DATA SUPPLIED.
- - - -
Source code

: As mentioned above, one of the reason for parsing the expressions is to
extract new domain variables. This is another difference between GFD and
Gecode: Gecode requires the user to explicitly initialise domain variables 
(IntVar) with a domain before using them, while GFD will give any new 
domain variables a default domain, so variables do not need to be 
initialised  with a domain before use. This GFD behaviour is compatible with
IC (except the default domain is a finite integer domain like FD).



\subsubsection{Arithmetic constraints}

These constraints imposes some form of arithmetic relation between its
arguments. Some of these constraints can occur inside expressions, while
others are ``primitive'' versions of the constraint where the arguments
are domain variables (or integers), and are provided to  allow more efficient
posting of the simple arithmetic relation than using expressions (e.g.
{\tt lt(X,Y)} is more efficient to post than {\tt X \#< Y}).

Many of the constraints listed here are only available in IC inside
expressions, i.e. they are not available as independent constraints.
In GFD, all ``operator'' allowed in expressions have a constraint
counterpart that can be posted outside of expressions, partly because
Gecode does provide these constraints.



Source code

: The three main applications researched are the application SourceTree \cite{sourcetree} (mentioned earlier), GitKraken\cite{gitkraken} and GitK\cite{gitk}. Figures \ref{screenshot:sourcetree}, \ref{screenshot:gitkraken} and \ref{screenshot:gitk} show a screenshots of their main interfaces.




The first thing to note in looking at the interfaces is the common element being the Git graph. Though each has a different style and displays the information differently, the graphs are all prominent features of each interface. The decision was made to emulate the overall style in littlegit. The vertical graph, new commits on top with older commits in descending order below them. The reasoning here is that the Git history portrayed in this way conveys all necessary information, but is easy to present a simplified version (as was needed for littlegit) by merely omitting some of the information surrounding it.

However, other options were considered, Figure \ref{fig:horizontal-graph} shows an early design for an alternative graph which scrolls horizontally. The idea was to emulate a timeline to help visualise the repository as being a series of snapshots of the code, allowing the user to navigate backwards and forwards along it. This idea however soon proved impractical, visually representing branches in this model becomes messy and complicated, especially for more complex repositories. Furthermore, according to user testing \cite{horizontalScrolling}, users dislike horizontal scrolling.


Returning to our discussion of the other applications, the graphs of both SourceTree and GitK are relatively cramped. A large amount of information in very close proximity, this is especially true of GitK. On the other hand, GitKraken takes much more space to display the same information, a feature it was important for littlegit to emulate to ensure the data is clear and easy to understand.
- - - -
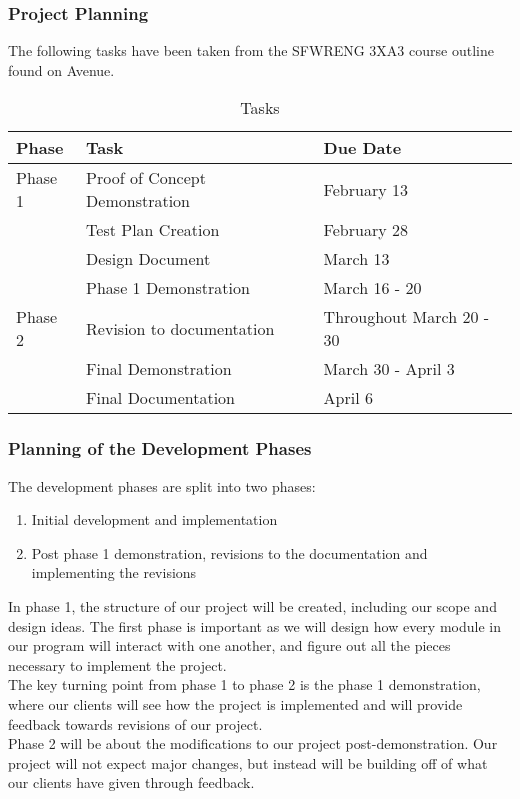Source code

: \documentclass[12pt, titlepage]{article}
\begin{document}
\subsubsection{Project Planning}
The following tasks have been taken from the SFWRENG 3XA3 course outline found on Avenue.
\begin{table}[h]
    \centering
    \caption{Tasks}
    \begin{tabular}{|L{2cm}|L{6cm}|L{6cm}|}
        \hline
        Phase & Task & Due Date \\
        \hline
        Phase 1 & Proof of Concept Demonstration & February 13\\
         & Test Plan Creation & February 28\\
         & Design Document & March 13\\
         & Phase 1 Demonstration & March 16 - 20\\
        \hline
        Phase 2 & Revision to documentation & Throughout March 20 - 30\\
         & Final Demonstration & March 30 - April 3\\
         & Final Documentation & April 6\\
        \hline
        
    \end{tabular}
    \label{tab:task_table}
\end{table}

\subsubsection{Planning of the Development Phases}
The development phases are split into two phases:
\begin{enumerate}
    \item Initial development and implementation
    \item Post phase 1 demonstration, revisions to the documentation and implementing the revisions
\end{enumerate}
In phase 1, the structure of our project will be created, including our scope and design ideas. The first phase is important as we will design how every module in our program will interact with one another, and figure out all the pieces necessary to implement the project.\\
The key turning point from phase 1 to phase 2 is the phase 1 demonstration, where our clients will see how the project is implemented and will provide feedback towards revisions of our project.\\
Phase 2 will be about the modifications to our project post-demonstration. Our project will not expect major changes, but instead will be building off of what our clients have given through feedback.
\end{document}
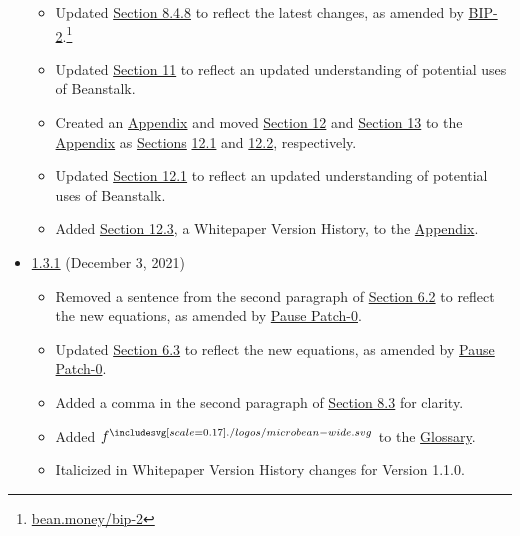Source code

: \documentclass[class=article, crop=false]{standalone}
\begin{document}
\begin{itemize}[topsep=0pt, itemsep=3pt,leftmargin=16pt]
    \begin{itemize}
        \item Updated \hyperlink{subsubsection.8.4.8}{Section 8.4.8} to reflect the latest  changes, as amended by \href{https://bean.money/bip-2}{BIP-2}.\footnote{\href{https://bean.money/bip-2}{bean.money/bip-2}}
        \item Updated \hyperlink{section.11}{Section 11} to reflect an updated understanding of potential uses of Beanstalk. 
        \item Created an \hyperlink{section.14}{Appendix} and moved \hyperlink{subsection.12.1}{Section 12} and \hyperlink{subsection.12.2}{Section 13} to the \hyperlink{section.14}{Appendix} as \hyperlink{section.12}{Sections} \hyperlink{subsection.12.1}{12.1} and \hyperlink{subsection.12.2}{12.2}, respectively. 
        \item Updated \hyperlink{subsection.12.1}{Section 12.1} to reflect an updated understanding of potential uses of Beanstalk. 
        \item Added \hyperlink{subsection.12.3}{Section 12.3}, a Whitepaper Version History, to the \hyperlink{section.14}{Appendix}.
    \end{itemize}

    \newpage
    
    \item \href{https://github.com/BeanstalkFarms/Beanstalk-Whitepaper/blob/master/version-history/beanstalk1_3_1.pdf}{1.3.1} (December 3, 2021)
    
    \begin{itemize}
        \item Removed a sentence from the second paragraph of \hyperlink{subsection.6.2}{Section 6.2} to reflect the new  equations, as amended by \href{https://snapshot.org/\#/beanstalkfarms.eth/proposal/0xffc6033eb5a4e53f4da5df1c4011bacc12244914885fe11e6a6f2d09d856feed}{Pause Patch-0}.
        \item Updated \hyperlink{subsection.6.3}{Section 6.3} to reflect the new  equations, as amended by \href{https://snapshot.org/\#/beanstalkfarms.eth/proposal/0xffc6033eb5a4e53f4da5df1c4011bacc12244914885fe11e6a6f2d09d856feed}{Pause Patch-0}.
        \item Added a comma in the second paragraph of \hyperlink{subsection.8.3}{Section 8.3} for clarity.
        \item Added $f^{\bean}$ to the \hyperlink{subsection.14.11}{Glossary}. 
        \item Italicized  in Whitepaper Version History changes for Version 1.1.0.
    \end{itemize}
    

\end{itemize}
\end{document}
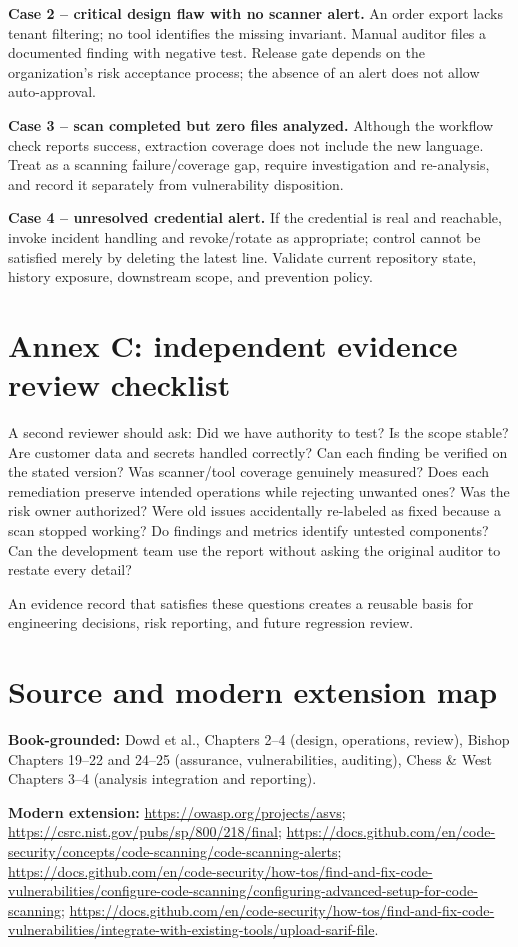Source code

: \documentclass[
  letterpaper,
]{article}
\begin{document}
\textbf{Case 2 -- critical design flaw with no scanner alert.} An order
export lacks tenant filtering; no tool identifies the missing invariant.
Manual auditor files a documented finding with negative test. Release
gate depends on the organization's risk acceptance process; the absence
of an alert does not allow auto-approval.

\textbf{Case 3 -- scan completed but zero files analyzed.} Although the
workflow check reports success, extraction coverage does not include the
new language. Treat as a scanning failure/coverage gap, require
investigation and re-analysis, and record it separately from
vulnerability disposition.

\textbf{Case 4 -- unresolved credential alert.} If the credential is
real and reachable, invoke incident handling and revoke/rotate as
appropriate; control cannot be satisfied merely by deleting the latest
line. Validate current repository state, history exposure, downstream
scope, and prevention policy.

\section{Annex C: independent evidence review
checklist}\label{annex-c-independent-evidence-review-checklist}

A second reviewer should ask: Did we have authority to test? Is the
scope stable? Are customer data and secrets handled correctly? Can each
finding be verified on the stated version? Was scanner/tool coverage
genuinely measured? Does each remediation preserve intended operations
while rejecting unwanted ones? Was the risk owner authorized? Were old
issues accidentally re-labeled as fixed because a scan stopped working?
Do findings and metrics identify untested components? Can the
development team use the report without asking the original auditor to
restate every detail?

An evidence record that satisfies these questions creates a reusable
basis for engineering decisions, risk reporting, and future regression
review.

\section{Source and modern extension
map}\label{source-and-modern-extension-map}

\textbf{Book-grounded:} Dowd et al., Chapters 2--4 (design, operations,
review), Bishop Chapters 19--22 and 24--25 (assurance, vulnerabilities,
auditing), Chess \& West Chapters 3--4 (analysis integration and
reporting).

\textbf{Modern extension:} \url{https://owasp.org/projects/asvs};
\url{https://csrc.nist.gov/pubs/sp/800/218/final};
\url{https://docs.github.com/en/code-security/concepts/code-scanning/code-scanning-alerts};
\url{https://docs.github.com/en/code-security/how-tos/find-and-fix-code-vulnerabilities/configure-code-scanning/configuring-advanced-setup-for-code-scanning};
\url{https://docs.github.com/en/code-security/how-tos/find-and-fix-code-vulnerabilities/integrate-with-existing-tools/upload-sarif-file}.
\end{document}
- - - -
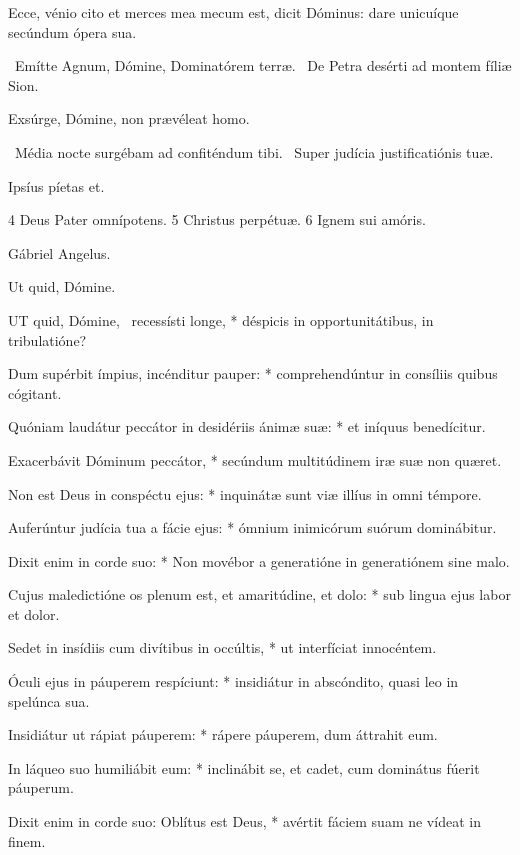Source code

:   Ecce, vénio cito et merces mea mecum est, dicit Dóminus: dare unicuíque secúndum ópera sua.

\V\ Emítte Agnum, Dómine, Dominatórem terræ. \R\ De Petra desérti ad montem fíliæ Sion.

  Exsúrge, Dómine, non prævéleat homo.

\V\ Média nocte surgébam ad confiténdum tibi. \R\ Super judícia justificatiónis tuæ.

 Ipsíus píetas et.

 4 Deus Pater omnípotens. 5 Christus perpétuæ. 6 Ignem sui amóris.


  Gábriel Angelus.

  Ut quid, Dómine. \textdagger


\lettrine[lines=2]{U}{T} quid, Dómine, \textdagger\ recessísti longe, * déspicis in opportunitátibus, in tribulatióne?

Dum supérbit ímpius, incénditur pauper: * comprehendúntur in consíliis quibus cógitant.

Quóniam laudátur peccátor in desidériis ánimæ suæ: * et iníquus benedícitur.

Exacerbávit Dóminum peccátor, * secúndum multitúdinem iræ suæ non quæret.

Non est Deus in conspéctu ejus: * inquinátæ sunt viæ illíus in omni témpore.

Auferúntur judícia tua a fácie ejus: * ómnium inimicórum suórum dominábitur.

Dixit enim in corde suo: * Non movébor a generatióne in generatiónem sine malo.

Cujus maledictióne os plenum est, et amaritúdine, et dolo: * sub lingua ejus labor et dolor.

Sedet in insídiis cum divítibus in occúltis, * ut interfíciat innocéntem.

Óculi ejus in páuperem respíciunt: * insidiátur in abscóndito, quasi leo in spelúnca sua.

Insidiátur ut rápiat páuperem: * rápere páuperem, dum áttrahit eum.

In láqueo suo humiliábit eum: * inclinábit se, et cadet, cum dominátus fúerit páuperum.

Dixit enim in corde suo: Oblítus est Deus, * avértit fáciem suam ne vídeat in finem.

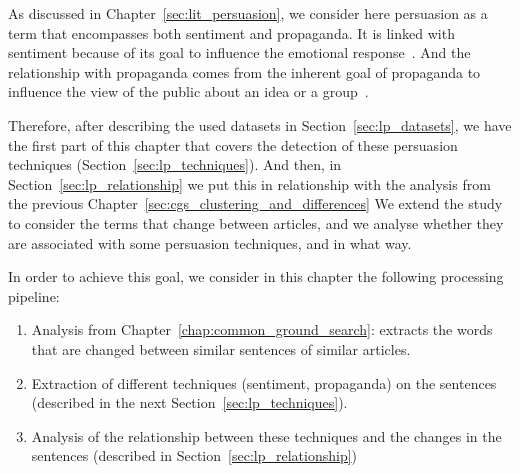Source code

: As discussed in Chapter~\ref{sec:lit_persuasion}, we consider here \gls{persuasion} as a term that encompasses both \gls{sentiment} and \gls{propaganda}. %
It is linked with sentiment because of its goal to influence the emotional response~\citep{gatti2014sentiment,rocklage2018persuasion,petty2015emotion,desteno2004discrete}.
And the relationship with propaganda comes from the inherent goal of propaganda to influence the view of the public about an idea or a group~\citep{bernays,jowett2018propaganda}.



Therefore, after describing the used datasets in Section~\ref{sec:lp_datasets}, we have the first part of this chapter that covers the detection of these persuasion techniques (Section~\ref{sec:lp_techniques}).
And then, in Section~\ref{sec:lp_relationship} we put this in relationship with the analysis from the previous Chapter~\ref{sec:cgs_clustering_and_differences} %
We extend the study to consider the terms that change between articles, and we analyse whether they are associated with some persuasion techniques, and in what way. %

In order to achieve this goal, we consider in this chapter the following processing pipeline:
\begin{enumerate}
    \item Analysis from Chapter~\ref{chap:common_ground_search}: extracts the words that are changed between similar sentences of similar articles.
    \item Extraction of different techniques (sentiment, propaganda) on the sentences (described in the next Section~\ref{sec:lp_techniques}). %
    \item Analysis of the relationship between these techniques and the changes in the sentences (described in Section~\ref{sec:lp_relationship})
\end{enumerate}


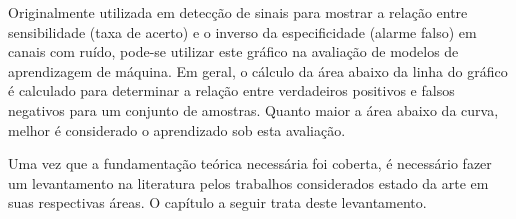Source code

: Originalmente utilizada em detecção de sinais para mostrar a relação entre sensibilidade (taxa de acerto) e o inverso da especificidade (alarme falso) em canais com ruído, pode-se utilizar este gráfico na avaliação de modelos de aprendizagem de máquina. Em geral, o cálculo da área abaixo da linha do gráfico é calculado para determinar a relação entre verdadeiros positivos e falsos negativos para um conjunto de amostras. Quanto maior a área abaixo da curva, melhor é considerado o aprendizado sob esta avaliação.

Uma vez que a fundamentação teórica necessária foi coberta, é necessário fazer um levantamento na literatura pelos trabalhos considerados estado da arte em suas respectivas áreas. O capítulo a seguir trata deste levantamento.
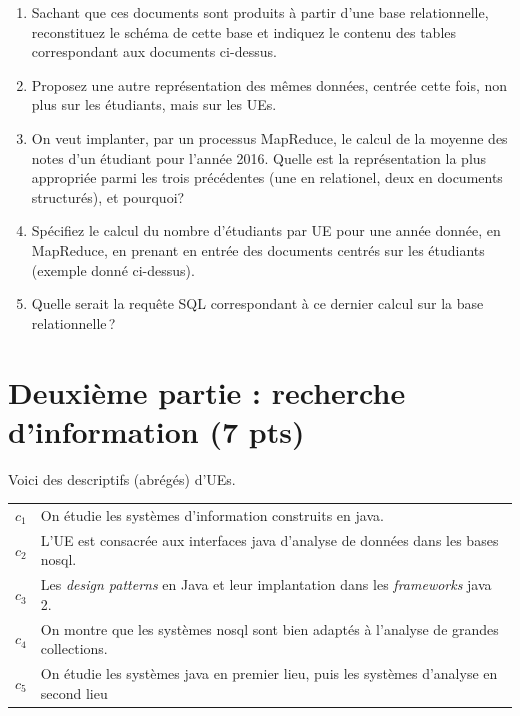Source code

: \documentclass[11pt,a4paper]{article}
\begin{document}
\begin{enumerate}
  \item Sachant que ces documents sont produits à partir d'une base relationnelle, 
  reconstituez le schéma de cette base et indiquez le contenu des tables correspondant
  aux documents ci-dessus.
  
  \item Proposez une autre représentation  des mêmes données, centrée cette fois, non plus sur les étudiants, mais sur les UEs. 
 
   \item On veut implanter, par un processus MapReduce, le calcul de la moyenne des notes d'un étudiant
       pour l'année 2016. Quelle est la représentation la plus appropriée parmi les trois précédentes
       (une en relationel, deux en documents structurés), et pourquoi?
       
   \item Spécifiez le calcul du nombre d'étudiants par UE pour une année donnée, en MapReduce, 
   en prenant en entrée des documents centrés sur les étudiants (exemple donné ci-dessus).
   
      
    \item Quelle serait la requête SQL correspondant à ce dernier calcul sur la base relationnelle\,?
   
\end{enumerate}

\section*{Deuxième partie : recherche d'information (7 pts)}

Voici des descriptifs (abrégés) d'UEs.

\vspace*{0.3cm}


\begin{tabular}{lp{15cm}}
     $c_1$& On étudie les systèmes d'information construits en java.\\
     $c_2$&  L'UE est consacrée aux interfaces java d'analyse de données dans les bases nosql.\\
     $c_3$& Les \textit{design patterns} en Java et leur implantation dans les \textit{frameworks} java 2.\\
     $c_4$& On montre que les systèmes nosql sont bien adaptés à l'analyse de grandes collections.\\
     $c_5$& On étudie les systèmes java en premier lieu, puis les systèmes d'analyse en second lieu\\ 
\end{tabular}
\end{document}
- - - -
REQUIRED ACTION. All lines above from the one holding "reconstituez le schéma" to the one holding "notes d'un étudiant", inclusive, are to be copied exactly; no other line is wanted.

WRITTEN ANSWER.
  reconstituez le schéma de cette base et indiquez le contenu des tables correspondant
  aux documents ci-dessus.
  
  \item Proposez une autre représentation  des mêmes données, centrée cette fois, non plus sur les étudiants, mais sur les UEs. 
 
   \item On veut implanter, par un processus MapReduce, le calcul de la moyenne des notes d'un étudiant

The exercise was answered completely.